The ICC has had enough of cricketers. Especially the ones we like, the ones with human emotions.
They thought that the Probot craze of the mid 2000s would catch on, but with their prize probot struggling, M Hussey, they now know a more aggressive approach is needed.
Which is why over the last few years they have been introducing Japanese Humanoid Robots into international cricket.
They are easy to spot, but hard to distinguish from probot cricketers, or shit cunts.
So far, I am told, only a few teams have them, but I haven’t been given a list of players who are in fact Japanese Humanoid Robots.
Ofcourse it would be rude of me not to take a guess at a rough list.
Nathan Hauritz – explains a lot really.
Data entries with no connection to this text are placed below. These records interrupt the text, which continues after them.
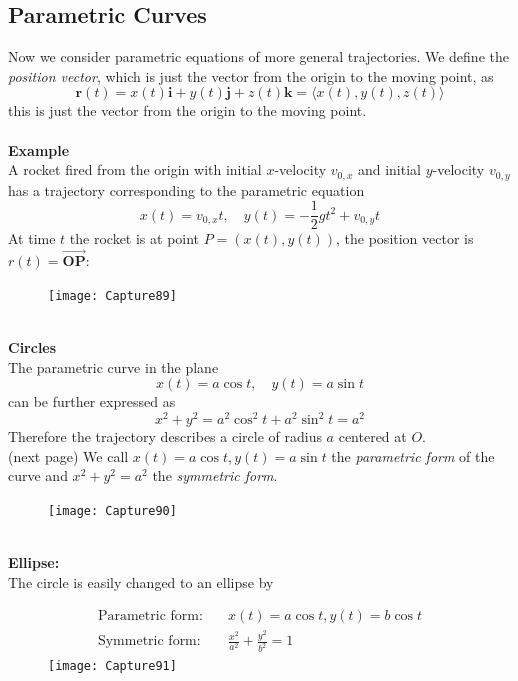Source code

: \documentclass{report}
\begin{document}
\subsection{Parametric Curves} %
Now we consider parametric equations of more general trajectories. We define the 
\textit{position vector}, which is just the vector from the origin to the moving point, as 
\begin{equation*}
\mathbf{r}(t)=x(t)\mathbf{i}+y(t)\mathbf{j}+
z(t)\mathbf{k}=\langle x(t),y(t),z(t)\rangle
\end{equation*}
this is just the vector from the origin to the moving point.\\
\vspace{1mm}\\
\textbf{Example}\\
A rocket fired from the origin with initial $x$-velocity $v_{0,x}$ and initial 
$y$-velocity $v_{0,y}$ has a trajectory corresponding to the parametric equation
\begin{equation*}
x(t)=v_{0,x}t,\quad y(t)=-\frac{1}{2}gt^2+v_{0,y}t
\end{equation*}
At time $t$ the rocket is at point $P=(x(t),y(t))$, the position vector is $r(t)
=\overrightarrow{\mathbf{OP}}$:
\begin{figure}[h]
\texttt{[image: Capture89]}\\
\centering
\end{figure}\\
\textbf{Circles}\\
The parametric curve in the plane
\begin{equation*}
x(t)=a\cos t,\quad y(t)=a\sin t
\end{equation*}
can be further expressed as 
\begin{equation*}
x^2+y^2=a^2\cos^2t+a^2\sin^2t=a^2
\end{equation*}
Therefore the trajectory describes a circle of radius $a$ centered at $O$.\\
(next page)
\newpage
\noindent We call $x(t)=a\cos t,y(t)=a\sin t$ the \textit{parametric form} of the curve and 
$x^2+y^2=a^2$ the \textit{symmetric form}. 
\begin{figure}[h]
\texttt{[image: Capture90]}\\
\centering
\end{figure}\\
\textbf{Ellipse:}\\
The circle is easily changed to an ellipse by
\begin{figure}[h]
\begin{align*}
\text{Parametric form:}&\quad x(t)=a\cos t,y(t)=b\cos t\\
\text{Symmetric form:}&\quad\frac{x^2}{a^2}+\frac{y^2}{b^2}=1
\end{align*}
\texttt{[image: Capture91]}\\
\centering
\end{figure}
\newpage
\end{document}
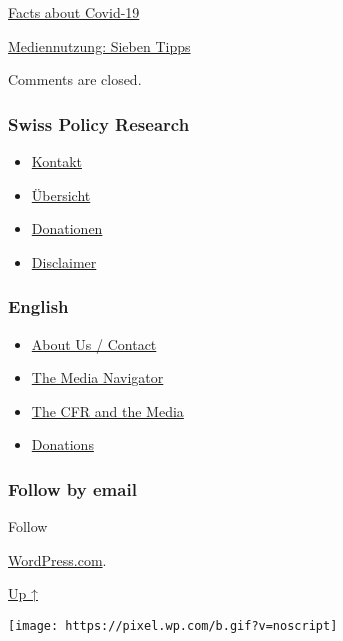 \href{https://swprs.org/2018/10/01/covid-19-hinweis-ii/}{Facts about
Covid-19}

\href{https://swprs.org/2020/07/21/mediennutzung-sieben-tipps/}{Mediennutzung:
Sieben Tipps}

Comments are closed.

\hypertarget{swiss-policy-research}{%
\subsubsection{Swiss Policy Research}\label{swiss-policy-research}}

\begin{itemize}
\tightlist
\item
  \href{https://swprs.org/kontakt/}{Kontakt}
\item
  \href{https://swprs.org/uebersicht/}{Übersicht}
\item
  \href{https://swprs.org/donationen/}{Donationen}
\item
  \href{https://swprs.org/disclaimer/}{Disclaimer}
\end{itemize}

\hypertarget{english}{%
\subsubsection{English}\label{english}}

\begin{itemize}
\tightlist
\item
  \href{https://swprs.org/contact/}{About Us / Contact}
\item
  \href{https://swprs.org/media-navigator/}{The Media Navigator}
\item
  \href{https://swprs.org/the-american-empire-and-its-media/}{The CFR
  and the Media}
\item
  \href{https://swprs.org/donations/}{Donations}
\end{itemize}

\hypertarget{follow-by-email}{%
\subsubsection{Follow by email}\label{follow-by-email}}

Follow

\href{https://wordpress.com/?ref=footer_custom_com}{WordPress.com}.

\protect\hyperlink{}{Up ↑}

\texttt{[image: https://pixel.wp.com/b.gif?v=noscript]}
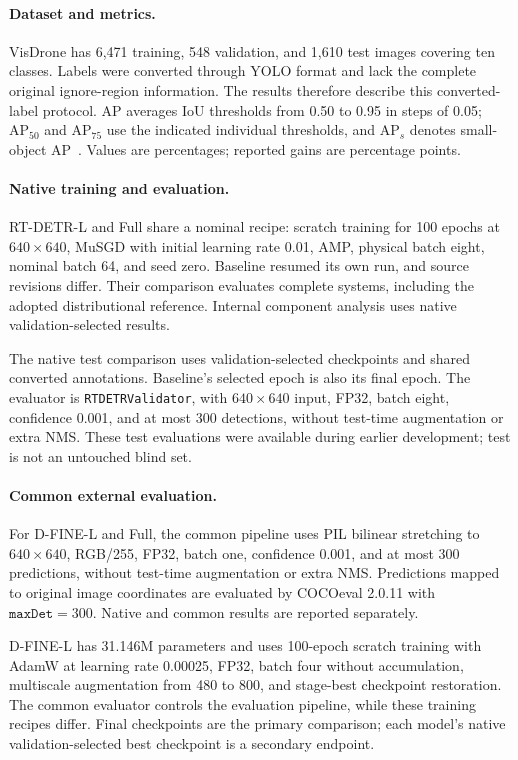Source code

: \paragraph{Dataset and metrics.}
VisDrone has 6,471 training, 548 validation, and 1,610 test images covering ten classes. Labels were converted through YOLO format and lack the complete original ignore-region information. The results therefore describe this converted-label protocol. AP averages IoU thresholds from 0.50 to 0.95 in steps of 0.05; $\mathrm{AP}_{50}$ and $\mathrm{AP}_{75}$ use the indicated individual thresholds, and $\mathrm{AP}_{s}$ denotes small-object AP~\cite{lin2014coco}. Values are percentages; reported gains are percentage points.

\paragraph{Native training and evaluation.}
RT-DETR-L and Full share a nominal recipe: scratch training for 100 epochs at $640\times640$, MuSGD with initial learning rate 0.01, AMP, physical batch eight, nominal batch 64, and seed zero. Baseline resumed its own run, and source revisions differ. Their comparison evaluates complete systems, including the adopted distributional reference. Internal component analysis uses native validation-selected results.

The native test comparison uses validation-selected checkpoints and shared converted annotations. Baseline's selected epoch is also its final epoch. The evaluator is \texttt{RTDETRValidator}, with $640\times640$ input, FP32, batch eight, confidence 0.001, and at most 300 detections, without test-time augmentation or extra NMS. These test evaluations were available during earlier development; test is not an untouched blind set.

\paragraph{Common external evaluation.}
For D-FINE-L and Full, the common pipeline uses PIL bilinear stretching to $640\times640$, RGB/255, FP32, batch one, confidence 0.001, and at most 300 predictions, without test-time augmentation or extra NMS. Predictions mapped to original image coordinates are evaluated by COCOeval 2.0.11 with $\texttt{maxDet}=300$. Native and common results are reported separately.

D-FINE-L has 31.146M parameters and uses 100-epoch scratch training with AdamW at learning rate 0.00025, FP32, batch four without accumulation, multiscale augmentation from 480 to 800, and stage-best checkpoint restoration. The common evaluator controls the evaluation pipeline, while these training recipes differ. Final checkpoints are the primary comparison; each model's native validation-selected best checkpoint is a secondary endpoint.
Why Australia kept forcing him in the side and why they picked a finger spinner out of club cricket.
Grant Elliott – explains why he looks like a Hollywood c-lister and came from another country.
Brendan Nash – The real Brendan Nash is probably back packing around Peru talking up that 90 odd against Victoria in a shield final. The Robo-Nash has “Team Nash” behind him; obviously this is a fake ICC MacGuffin.
There could be others as well.
The ICC now has cricket where they want it, on flat tracks with high scores, their priority is playing 2020 tournaments every 9 months, and 2020 is a circus in and of itself.
You might think that the Japanese Humanoid Robots that I have outed are a bit rubbish, but the ICC are working on better ones.
These potential early prototypes are programmed to follow every rule, regulation and law to the letter, and spirit of the law. They will never get upset, have no run ins, every umpiring decision will be accepted and when interviewed will behave in a proper way not upsetting any ICC administracrat or sponsor.
The next step is to make them good at the cricket lark, so they don’t look so obvious. Before long the ICC will have them all bowling the carrom ball at 90 miles and hitting sixes with the bat handle up their asses.
No contention, aggression or subversion, just lovely Japanese Humanoid Robots entertaining us with family friendly entertainment.
I can’t wait. I say fuck the humans, get the Japanese Humanoid Robots in now, the cricket might be poor for a while, but once these robo-cricketers get their groove on they are going to be so much better than human cricketers.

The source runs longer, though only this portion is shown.